**Records from a collection:**
↓↓↓
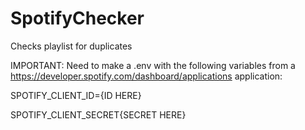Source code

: ﻿# SpotifyChecker
Checks playlist for duplicates

IMPORTANT: Need to make a .env with the following variables from a https://developer.spotify.com/dashboard/applications application:




SPOTIFY_CLIENT_ID={ID HERE}

SPOTIFY_CLIENT_SECRET{SECRET HERE}
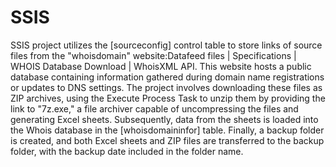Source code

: # SSIS
SSIS project utilizes the [sourceconfig] control table to store links of source files from the "whoisdomain" website:Datafeed files | Specifications | WHOIS Database Download | WhoisXML API. This website hosts a public database containing information gathered during domain name registrations or updates to DNS settings. The project involves downloading these files as ZIP archives, using the Execute Process Task to unzip them by providing the link to "7z.exe," a file archiver capable of uncompressing the files and generating Excel sheets. Subsequently, data from the sheets is loaded into the Whois database in the [whoisdomaininfor] table. Finally, a backup folder is created, and both Excel sheets and ZIP files are transferred to the backup folder, with the backup date included in the folder name.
↑↑↑
**Exercise:**
Where a line of the data above includes the string "SSIS", pull it out.

**Solution to this problem:**
: # SSIS
SSIS project utilizes the [sourceconfig] control table to store links of source files from the "whoisdomain" website:Datafeed files | Specifications | WHOIS Database Download | WhoisXML API. This website hosts a public database containing information gathered during domain name registrations or updates to DNS settings. The project involves downloading these files as ZIP archives, using the Execute Process Task to unzip them by providing the link to "7z.exe," a file archiver capable of uncompressing the files and generating Excel sheets. Subsequently, data from the sheets is loaded into the Whois database in the [whoisdomaininfor] table. Finally, a backup folder is created, and both Excel sheets and ZIP files are transferred to the backup folder, with the backup date included in the folder name.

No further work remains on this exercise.